They asked me for a CEPH deployment plan!

tcabernoch · Jun 16, 2024

We are getting serious now. The boss wants "Proxmox VSAN". I sold it. Now I gotta deliver.

Gonna take two of the big all-SSD R840 hosts out of production and use em for a new CEPH cluster.
It's not happening today, by any means. I'm gonna build it out in the lab. Demo it. _Test_ it.
When I've got a working model, we can consider moving customers around to clear the two hosts.

There's so much to plan for, but a lot of that comes later.
Other than the massive commitment of existing hardware to a pilot program, I'm considering any expenses.
I sure would like to license the cluster right away, there's a couple bucks.

And I'm considering if I need some faster storage for an NVME tier of CEPH disks installed to these servers.
My testing with a CEPH NVME tier in my homelab gave mixed results, but there were clearly advantages in most configurations I tried.
I sorta need to make that high-speed storage decision soon. Req, buy, and install things takes time.
(Feel free to yell at me right now and tell me to go buy it. That might tip the scales. But this isn't fantasy-infra where I get to order all-NVME arrays.)

gurubert · Jun 17, 2024

tcabernoch said:
take two of the big all-SSD R840 hosts

You need at least three nodes, better go with five for realistic performance.

tcabernoch · Jun 17, 2024

Thanks for the feedback. I understand your point.

I get 2 nodes. Might run an observer on another cluster. The initial guest list will be dev/qa stuff. It does need to be tolerable, but it doesn't need to be smokin fast. We will get more redundancy later if we can stand this up and use it to take load off other future cluster members.

These are very performant machines. Massive, beastly things with huge procs, tons of ram, and large ssd arrays. Maybe CEPH will run lousy regardless, but I have to at least try (and fail) with these two nodes before I ask for more. I've already asked for quite a bit. I think they'd like to see me deliver before I ask for more.

leesteken · Jun 17, 2024

tcabernoch said:
I get 2 nodes.

Well, Ceph is out of the question then.

tcabernoch said:
These are very performant machines. Massive, beastly things with huge procs, tons of ram, and large ssd arrays.

None of that matters when there is a hardware issue with one of them and you don't have other nodes for redundancy.

tcabernoch said:
We are getting serious now. The boss wants "Proxmox VSAN". I sold it. Now I gotta deliver.

It does not sound like you are, sorry.

tcabernoch said:
There's so much to plan for, but a lot of that comes later.

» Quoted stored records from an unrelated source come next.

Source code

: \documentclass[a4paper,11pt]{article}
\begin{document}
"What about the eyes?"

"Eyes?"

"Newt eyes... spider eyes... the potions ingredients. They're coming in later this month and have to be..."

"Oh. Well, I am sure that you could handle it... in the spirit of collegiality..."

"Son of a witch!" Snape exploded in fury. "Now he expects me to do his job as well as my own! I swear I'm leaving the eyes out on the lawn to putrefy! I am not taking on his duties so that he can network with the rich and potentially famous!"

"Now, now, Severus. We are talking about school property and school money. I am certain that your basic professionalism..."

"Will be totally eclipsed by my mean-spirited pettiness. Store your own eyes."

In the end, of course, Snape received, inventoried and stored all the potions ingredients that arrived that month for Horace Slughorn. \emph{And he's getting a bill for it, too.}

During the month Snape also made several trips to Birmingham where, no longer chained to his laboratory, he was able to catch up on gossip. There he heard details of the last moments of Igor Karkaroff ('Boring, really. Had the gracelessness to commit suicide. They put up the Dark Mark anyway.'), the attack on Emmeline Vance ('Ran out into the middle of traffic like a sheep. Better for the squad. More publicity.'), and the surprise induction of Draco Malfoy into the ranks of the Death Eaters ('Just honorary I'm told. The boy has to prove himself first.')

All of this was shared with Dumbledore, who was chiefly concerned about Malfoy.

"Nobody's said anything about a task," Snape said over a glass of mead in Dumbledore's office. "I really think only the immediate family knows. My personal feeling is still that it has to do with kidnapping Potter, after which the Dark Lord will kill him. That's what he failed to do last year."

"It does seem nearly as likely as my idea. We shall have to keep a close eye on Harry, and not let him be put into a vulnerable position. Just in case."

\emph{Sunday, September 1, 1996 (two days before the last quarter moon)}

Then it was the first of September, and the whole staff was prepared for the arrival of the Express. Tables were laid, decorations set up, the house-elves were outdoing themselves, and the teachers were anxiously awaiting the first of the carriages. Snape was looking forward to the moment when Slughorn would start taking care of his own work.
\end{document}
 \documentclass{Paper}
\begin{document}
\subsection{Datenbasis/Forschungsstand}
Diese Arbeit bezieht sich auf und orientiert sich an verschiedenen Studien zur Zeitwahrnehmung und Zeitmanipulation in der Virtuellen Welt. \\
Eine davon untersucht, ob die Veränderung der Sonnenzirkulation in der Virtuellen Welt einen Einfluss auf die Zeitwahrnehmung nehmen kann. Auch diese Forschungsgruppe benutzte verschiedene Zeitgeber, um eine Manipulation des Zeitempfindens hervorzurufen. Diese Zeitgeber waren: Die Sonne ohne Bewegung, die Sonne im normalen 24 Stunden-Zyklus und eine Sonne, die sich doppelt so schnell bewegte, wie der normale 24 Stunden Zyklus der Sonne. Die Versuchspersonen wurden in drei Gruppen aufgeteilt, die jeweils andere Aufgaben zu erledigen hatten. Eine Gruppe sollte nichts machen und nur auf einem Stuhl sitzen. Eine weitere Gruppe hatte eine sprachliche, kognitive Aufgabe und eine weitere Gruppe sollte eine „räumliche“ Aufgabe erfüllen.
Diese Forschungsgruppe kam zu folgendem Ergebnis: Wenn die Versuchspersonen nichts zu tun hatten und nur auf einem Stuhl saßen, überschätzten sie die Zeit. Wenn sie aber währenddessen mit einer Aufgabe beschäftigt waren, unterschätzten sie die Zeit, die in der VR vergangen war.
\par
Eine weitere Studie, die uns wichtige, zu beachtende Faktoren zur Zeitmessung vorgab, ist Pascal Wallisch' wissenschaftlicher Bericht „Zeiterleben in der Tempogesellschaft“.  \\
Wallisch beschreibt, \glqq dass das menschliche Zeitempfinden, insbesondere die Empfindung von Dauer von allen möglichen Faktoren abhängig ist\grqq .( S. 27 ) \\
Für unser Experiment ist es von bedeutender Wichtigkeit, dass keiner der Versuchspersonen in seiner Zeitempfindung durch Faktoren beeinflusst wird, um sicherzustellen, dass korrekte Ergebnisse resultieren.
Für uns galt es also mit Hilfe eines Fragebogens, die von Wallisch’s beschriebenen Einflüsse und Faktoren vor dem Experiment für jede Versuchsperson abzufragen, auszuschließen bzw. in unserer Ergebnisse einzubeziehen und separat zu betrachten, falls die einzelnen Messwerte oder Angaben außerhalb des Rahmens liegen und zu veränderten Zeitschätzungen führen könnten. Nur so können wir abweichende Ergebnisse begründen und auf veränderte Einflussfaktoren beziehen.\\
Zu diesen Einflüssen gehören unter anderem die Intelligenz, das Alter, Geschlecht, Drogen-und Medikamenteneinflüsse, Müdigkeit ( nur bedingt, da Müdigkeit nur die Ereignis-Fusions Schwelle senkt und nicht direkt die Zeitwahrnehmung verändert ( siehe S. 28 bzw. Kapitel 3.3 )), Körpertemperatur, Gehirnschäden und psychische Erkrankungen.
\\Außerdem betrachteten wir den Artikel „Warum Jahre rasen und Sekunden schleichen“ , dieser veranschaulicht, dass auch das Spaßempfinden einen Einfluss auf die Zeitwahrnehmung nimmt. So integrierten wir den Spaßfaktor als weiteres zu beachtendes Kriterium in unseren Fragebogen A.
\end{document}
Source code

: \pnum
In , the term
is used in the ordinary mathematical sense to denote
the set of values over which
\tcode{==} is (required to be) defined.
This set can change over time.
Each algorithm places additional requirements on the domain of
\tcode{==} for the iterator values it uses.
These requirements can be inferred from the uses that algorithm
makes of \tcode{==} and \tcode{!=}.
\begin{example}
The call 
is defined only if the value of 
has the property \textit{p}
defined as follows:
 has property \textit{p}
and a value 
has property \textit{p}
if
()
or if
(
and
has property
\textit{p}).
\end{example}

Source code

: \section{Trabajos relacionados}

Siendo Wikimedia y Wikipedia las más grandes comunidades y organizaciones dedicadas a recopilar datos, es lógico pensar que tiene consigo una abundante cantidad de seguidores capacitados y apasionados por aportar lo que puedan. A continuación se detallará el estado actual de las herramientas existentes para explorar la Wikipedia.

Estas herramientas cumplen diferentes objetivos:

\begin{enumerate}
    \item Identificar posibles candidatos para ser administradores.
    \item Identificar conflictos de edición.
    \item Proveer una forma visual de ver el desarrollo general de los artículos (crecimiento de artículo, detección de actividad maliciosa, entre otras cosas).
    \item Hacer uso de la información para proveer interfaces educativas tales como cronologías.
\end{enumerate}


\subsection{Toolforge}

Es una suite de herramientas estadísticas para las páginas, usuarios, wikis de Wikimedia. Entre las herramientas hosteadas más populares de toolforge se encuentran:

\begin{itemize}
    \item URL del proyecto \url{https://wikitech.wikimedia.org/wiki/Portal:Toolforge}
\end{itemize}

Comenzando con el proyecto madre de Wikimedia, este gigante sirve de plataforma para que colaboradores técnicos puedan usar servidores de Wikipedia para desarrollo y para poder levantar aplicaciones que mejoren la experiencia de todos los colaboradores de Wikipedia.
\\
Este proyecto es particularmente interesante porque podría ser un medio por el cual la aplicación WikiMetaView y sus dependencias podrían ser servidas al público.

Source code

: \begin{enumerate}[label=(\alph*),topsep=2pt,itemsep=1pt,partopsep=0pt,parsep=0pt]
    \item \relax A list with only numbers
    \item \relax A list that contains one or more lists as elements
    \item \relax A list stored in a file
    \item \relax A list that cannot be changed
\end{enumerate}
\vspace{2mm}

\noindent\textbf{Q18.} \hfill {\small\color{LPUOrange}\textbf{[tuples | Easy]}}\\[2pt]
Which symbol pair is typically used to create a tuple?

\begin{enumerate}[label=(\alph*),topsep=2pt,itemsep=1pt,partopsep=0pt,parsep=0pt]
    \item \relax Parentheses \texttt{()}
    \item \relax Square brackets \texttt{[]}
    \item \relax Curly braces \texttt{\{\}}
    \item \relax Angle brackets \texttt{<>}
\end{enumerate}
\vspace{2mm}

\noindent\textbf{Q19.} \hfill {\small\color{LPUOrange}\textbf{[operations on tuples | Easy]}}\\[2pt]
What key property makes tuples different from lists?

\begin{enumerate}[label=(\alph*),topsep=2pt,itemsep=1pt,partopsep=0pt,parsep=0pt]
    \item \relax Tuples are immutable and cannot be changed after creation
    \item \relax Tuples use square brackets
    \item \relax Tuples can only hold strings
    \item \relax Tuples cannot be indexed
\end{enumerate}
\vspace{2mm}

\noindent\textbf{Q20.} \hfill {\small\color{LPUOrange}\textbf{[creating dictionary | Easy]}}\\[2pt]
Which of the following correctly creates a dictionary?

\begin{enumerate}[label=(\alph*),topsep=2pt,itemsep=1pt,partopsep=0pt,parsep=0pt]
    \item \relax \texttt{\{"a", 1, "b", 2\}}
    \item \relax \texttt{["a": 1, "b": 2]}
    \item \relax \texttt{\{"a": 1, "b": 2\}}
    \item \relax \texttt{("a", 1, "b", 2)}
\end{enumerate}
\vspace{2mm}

No, planning comes first and you are already committed to two expensive nodes before you even investigated whether it would meet the minimal requirements.

dtom · Jun 17, 2024

3 nodes is really a minimum. We run 4 using all SSD for VM's and sas spinners with DB/WAL disks for an EC pool for cold storage. Ceph is great and performs well for our needs, but you really need a 3 node cluster.

tcabernoch · Jun 17, 2024

leesteken said:
It does not sound like you are, sorry.

:] I can deliver.

leesteken said:
you are already committed to two expensive nodes before you even investigated

Such testy old linux guy stuff. Classic.

Ok guys. Got your point. I see the immediate challenges in front of me.

Edit ... Updated my plan. There's a couple newer all SSD hosts already running PVE that I can incorporate. I hadn't planned on doing CEPH with them, but they could fill this role. Thanks for the feedback.

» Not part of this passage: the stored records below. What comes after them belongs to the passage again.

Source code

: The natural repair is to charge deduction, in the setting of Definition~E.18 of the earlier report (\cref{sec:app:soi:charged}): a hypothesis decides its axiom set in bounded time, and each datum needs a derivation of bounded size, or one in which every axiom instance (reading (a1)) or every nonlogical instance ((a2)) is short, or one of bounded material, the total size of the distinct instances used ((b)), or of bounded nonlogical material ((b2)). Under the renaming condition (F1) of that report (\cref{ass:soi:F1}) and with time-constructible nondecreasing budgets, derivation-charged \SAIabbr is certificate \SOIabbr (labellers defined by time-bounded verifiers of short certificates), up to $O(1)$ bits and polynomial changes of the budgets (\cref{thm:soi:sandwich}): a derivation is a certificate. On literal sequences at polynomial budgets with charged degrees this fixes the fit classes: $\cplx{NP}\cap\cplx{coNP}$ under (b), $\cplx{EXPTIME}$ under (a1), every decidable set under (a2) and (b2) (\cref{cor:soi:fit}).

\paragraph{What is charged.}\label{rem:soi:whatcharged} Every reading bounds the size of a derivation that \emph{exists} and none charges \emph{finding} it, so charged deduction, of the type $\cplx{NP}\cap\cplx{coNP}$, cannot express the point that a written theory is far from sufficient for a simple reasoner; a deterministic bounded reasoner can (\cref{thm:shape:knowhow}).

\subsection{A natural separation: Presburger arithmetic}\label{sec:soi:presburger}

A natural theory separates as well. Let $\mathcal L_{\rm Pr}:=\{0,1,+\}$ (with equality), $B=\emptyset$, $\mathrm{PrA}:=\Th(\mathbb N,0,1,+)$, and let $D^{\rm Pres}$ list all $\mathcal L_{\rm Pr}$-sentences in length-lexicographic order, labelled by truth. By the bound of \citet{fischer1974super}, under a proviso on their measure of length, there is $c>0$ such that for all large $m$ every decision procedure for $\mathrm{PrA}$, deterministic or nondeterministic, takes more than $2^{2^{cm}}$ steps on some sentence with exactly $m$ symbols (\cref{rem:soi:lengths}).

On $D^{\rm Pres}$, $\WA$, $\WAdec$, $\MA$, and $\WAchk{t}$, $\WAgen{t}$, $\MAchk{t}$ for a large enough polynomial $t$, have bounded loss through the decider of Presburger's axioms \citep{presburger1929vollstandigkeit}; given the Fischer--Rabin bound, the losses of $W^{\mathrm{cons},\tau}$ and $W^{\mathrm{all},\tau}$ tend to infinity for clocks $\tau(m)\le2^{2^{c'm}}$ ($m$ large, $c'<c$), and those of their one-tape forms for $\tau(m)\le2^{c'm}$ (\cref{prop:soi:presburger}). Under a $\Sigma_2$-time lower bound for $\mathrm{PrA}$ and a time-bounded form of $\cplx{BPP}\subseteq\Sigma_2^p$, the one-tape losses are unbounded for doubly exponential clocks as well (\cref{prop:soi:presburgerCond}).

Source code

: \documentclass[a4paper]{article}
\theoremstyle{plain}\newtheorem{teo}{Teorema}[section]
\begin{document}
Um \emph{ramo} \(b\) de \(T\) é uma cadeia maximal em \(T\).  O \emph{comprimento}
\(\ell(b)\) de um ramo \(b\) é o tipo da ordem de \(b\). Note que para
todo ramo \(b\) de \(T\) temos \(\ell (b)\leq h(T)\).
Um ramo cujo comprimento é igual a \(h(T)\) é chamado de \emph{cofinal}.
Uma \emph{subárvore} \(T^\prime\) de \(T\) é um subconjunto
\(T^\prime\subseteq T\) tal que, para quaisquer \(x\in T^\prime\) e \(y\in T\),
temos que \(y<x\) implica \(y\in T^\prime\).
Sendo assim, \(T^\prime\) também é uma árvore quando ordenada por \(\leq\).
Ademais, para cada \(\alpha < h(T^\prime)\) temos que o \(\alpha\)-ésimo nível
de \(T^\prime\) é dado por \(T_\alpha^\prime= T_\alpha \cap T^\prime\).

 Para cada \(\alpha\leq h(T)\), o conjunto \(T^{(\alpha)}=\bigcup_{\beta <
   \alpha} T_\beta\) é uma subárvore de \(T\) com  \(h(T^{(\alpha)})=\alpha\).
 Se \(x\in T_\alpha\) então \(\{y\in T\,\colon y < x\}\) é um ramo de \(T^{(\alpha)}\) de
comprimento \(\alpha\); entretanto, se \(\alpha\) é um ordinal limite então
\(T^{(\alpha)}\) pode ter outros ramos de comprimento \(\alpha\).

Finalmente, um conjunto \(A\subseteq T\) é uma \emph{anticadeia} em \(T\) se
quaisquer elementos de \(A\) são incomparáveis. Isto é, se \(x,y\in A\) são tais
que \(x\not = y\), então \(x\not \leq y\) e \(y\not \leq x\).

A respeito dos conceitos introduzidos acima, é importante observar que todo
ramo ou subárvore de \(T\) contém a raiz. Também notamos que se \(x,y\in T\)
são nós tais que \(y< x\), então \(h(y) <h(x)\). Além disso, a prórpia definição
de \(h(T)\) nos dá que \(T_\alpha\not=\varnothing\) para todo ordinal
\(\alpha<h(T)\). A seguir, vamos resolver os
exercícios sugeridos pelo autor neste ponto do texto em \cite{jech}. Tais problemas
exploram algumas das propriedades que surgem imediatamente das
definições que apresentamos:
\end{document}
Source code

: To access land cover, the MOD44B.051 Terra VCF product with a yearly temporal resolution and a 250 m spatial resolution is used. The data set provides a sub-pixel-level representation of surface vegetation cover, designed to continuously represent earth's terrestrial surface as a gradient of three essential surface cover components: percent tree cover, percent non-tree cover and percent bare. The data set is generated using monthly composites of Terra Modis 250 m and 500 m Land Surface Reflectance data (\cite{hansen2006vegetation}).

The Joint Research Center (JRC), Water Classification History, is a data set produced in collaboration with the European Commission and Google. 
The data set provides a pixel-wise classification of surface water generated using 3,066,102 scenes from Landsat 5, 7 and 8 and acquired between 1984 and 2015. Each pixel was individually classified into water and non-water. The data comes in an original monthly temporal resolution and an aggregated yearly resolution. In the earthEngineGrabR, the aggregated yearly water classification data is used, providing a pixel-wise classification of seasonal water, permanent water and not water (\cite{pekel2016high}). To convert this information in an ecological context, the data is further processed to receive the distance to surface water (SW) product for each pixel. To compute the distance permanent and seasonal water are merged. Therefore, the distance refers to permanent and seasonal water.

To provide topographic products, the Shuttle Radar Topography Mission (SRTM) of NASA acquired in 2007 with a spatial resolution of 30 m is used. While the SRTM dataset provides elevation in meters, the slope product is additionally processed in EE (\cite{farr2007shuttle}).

alexskysilk · Jun 17, 2024

step 1. remove all non boot drives from your R840s. retain those for compute. examine your existing network topology as you will likely want/need to upgrade it.
step 2. buy 3 smaller and cheaper nodes. populate with at least 4 nics each. the fatter the better.
step 3. repopulate new nodes with your existing drives.
step 4. buy more drives because boss was assuming he'd get MUCH more usable capacity from the existing ones.
step 5. buy new switches when you realize your interfaces were clobbering each other the first time you have any drive channel issues, and your vms were all freezing. reconfigure all your networks.

tcabernoch said:
Such testy old linux guy stuff. Classic.

There is no substitute for experience. I would advise you to use others pain instead of your own.

dtom · Jun 17, 2024

yeah networking is a big overlook when first implementing. Ceph really needs it's own dedicated 10G network at minimum. Also depending on your needs for storage, keep in mind that replicated pools on a 3 node cluster result in roughly 33% storage efficiency. Is your goal uptime, raw capacity, speed, etc. It took us about 6 months to really dial in what we needed, test, and implement...and that's on a small cluster!

bbgeek17 · Jun 17, 2024

Proxmox has simplified the use of Ceph by integrating it into the PVE control panel and making it a core component of the PVE infrastructure.

If you were considering running Ceph outside of PVE, be aware that while it is feasible, the learning curve is significantly steeper. If you're working under tight deadlines, you might want to collaborate with a partner who has expertise in Ceph.

Good luck!

Blockbridge : Ultra low latency all-NVME shared storage for Proxmox - https://www.blockbridge.com/proxmox

gurubert · Jun 17, 2024

If you do not want more than two to three storage nodes, have a look at Linbit's offering regarding DRBD for Proxmox.

jdancer · Jun 17, 2024

For proof-of-concept, 3-nodes will suffice.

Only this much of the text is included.